This algorithm proceeds by segmenting the recordings into windows; the energy of the signal is computed for each window (users have the option to apply a band-pass filter to calculate the energy in some frequency band).
Then, the algorithm samples as many windows as requested by the user from the windows that have energies above some threshold. The energy threshold is defined in term of energy quantile. By default, it is set to 0.8, i.e, only the windows with the 20% highest energies are sampled from.
The sampling is performed unit by unit, where the unit is set through
the --by
option and can be any either recording_filename
(to sample an equal amount of windows from each recording),
session_id
(to equally from each observing day),
or child_id
(to sample equally from each child).
$ child-project sampler /path/to/dataset /path/to/destination energy-detection --help
usage: child-project sampler path destination energy-detection
[-h] --windows-length WINDOWS_LENGTH --windows-spacing WINDOWS_SPACING
--windows-count WINDOWS_COUNT [--windows-offset WINDOWS_OFFSET]
[--threshold THRESHOLD] [--low-freq LOW_FREQ] [--high-freq HIGH_FREQ]
[--threads THREADS] [--profile PROFILE]
[--by {recording_filename,session_id,child_id}]
optional arguments:
-h, --help show this help message and exit
--windows-length WINDOWS_LENGTH
length of each window (in milliseconds)
--windows-spacing WINDOWS_SPACING
spacing between the start of two consecutive windows
(in milliseconds)
--windows-count WINDOWS_COUNT
how many windows to sample from each unit (recording,
session, or child)
--windows-offset WINDOWS_OFFSET
start of the first window (in milliseconds)
--threshold THRESHOLD
lowest energy quantile to sample from. default is 0.8
(i.e., sample from the 20% windows with the highest
energy).
--low-freq LOW_FREQ remove all frequencies below low-freq before
calculating each window's energy. (in Hz)
--high-freq HIGH_FREQ
remove all frequencies above high-freq before
calculating each window's energy. (in Hz)

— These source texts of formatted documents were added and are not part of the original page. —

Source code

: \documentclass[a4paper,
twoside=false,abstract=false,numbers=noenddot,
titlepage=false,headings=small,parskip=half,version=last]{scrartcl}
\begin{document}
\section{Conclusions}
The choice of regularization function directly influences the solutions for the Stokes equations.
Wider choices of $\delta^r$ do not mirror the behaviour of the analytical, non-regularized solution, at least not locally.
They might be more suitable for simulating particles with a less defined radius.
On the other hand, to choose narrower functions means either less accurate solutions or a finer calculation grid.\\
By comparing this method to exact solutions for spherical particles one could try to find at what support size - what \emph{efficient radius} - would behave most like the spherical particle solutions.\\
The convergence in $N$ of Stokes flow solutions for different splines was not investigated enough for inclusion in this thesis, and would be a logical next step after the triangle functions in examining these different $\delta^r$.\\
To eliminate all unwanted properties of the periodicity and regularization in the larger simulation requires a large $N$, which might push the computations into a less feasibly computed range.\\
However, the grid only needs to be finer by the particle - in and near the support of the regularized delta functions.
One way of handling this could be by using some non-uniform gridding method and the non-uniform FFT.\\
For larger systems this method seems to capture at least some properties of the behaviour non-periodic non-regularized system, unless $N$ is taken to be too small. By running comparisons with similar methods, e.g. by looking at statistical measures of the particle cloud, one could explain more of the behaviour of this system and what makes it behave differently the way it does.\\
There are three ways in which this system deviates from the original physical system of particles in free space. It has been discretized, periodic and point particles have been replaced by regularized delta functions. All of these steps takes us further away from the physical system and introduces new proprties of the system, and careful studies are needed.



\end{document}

--threads THREADS amount of threads to run on
--profile PROFILE name of the profile of recordings to use (uses raw
recordings if empty)
--by {recording_filename,session_id,child_id}
units to sample from (default behavior is to sample by
recording)
High-Volubility sampler
Return the top windows_count
windows (of length windows_length
) with the highest volubility from each recording, as calculated from the metric metric
.
metrics
can be any of three values: words, turns, and vocs.
The words metric sums the amount of words within each window. For LENA annotations, it is equivalent to awc.
The turns metric (aka ctc) sums conversational turns within each window. It relies on lena_conv_turn_type for LENA annotations. For other annotations, turns are estimated as adult/child speech switches in close temporal proximity.
The vocs metric sums utterances (for LENA annotations) or vocalizations (for other annotations) within each window. If
metric="vocs"
andspeakers=['CHI']
, it is equivalent to the usual cvc metric (child vocalization counts).
$ child-project sampler /path/to/dataset /path/to/destination high-volubility --help
usage: child-project sampler path destination high-volubility
[-h] --annotation-set ANNOTATION_SET --metric {turns,vocs,words}
--windows-length WINDOWS_LENGTH --windows-count WINDOWS_COUNT
[--speakers {CHI,FEM,MAL,OCH} [{CHI,FEM,MAL,OCH} ...]]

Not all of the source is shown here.